--- Records for this task Enclosed Below ---

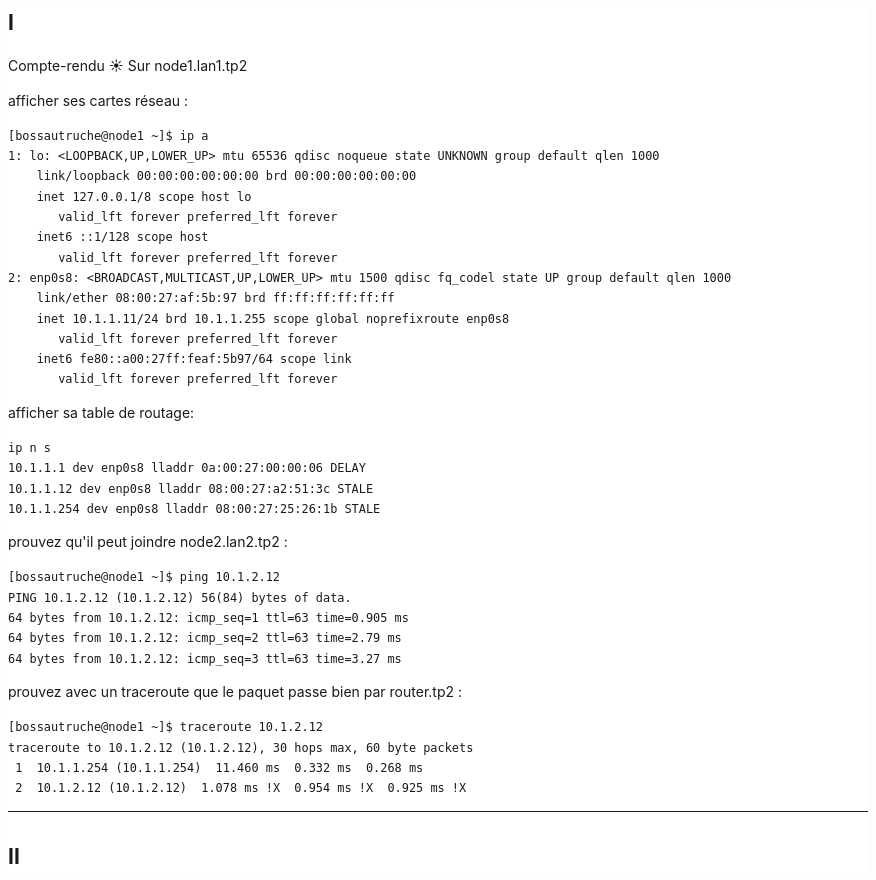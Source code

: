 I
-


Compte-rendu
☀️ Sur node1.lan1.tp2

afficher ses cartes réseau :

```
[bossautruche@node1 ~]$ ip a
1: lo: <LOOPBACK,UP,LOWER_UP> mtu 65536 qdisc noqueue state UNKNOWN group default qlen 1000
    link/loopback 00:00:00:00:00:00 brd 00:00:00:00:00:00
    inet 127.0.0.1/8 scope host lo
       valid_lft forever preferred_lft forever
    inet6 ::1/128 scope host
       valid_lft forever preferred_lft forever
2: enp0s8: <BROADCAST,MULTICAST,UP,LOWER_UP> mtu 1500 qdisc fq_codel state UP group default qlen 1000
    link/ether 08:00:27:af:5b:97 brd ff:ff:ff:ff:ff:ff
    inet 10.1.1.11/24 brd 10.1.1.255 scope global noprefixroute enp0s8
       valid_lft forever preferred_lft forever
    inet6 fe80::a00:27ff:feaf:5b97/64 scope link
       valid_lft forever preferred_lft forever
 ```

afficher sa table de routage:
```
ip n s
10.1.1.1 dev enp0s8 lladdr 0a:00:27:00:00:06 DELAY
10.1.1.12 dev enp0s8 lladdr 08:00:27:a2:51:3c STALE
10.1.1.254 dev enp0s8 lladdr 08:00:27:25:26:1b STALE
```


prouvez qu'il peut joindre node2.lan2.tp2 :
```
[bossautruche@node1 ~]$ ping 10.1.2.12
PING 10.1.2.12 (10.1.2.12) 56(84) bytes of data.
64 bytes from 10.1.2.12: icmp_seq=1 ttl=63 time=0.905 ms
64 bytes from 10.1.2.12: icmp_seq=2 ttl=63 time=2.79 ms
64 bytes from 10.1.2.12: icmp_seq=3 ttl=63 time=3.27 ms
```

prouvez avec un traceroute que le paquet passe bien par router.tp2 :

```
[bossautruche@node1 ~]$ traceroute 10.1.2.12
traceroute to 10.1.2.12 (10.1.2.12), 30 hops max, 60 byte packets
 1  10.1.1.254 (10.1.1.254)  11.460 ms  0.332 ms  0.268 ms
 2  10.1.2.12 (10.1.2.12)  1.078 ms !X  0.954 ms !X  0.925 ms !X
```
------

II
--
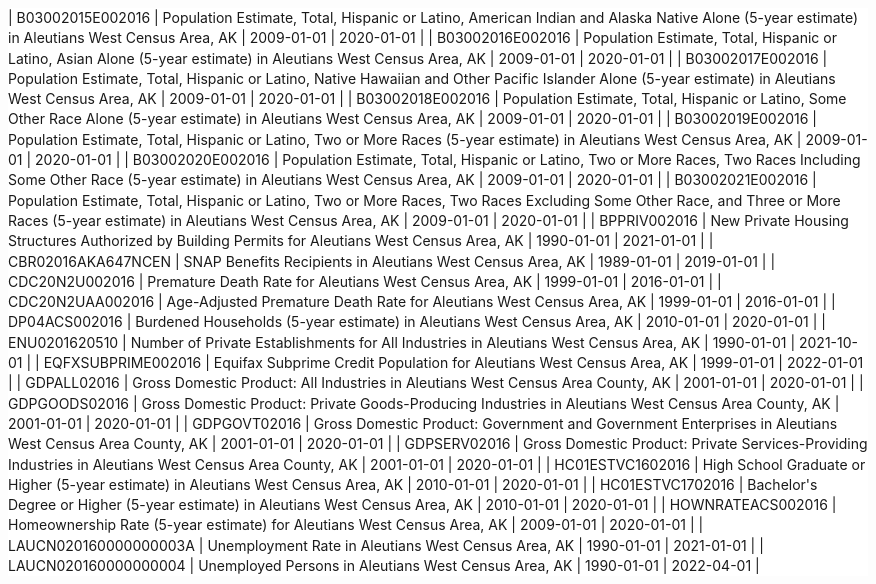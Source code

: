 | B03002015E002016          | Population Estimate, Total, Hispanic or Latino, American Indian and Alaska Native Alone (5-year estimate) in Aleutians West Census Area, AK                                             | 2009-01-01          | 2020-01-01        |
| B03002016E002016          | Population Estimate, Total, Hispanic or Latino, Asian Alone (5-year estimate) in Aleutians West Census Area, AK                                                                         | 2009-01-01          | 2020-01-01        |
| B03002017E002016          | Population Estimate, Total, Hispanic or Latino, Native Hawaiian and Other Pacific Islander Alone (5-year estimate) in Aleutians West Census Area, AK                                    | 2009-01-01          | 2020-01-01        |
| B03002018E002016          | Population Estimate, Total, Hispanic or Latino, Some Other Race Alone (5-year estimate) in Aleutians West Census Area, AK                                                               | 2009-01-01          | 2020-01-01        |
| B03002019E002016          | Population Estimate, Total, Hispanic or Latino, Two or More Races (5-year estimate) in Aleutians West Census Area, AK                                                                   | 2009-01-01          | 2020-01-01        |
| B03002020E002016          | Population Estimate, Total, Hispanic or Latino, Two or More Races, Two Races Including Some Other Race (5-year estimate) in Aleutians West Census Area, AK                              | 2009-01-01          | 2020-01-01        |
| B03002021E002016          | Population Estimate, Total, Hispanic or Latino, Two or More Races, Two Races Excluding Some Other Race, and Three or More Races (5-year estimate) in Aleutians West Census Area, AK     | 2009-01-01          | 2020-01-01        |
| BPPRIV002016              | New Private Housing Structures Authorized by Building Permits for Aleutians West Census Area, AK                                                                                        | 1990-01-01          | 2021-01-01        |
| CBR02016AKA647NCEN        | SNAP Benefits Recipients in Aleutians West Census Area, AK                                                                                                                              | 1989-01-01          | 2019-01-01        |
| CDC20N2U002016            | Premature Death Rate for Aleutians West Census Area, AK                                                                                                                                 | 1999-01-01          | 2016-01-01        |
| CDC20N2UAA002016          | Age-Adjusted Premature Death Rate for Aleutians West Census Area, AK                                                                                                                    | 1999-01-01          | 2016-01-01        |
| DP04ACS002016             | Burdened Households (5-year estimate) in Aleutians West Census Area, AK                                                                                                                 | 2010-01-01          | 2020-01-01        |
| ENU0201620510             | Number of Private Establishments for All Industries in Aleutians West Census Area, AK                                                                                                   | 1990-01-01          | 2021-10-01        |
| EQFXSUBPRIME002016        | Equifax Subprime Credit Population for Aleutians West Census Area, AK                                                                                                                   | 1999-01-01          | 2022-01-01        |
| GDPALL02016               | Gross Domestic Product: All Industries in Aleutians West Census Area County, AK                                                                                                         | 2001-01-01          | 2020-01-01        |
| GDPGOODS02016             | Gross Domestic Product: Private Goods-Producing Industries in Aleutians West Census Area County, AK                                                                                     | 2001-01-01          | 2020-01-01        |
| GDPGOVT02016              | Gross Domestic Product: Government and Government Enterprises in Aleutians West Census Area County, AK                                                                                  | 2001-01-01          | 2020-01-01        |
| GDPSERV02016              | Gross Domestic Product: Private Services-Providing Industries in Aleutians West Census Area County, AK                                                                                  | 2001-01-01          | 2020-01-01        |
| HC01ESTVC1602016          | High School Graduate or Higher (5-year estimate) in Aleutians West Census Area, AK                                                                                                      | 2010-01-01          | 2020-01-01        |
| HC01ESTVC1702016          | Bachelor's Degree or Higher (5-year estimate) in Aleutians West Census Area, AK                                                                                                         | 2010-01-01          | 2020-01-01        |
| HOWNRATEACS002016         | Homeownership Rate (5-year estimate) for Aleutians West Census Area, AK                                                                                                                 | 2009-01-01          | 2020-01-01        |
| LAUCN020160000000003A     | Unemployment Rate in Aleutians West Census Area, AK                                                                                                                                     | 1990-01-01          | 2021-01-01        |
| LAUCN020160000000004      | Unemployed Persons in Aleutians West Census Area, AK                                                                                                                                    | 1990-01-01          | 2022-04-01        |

--- End of Enclosed Records for this task ---

**Task prompt:** Your reply should hold every line from the data that contains "group", copied in full.

**Answer to the problem:**
1: lo: <LOOPBACK,UP,LOWER_UP> mtu 65536 qdisc noqueue state UNKNOWN group default qlen 1000
2: enp0s8: <BROADCAST,MULTICAST,UP,LOWER_UP> mtu 1500 qdisc fq_codel state UP group default qlen 1000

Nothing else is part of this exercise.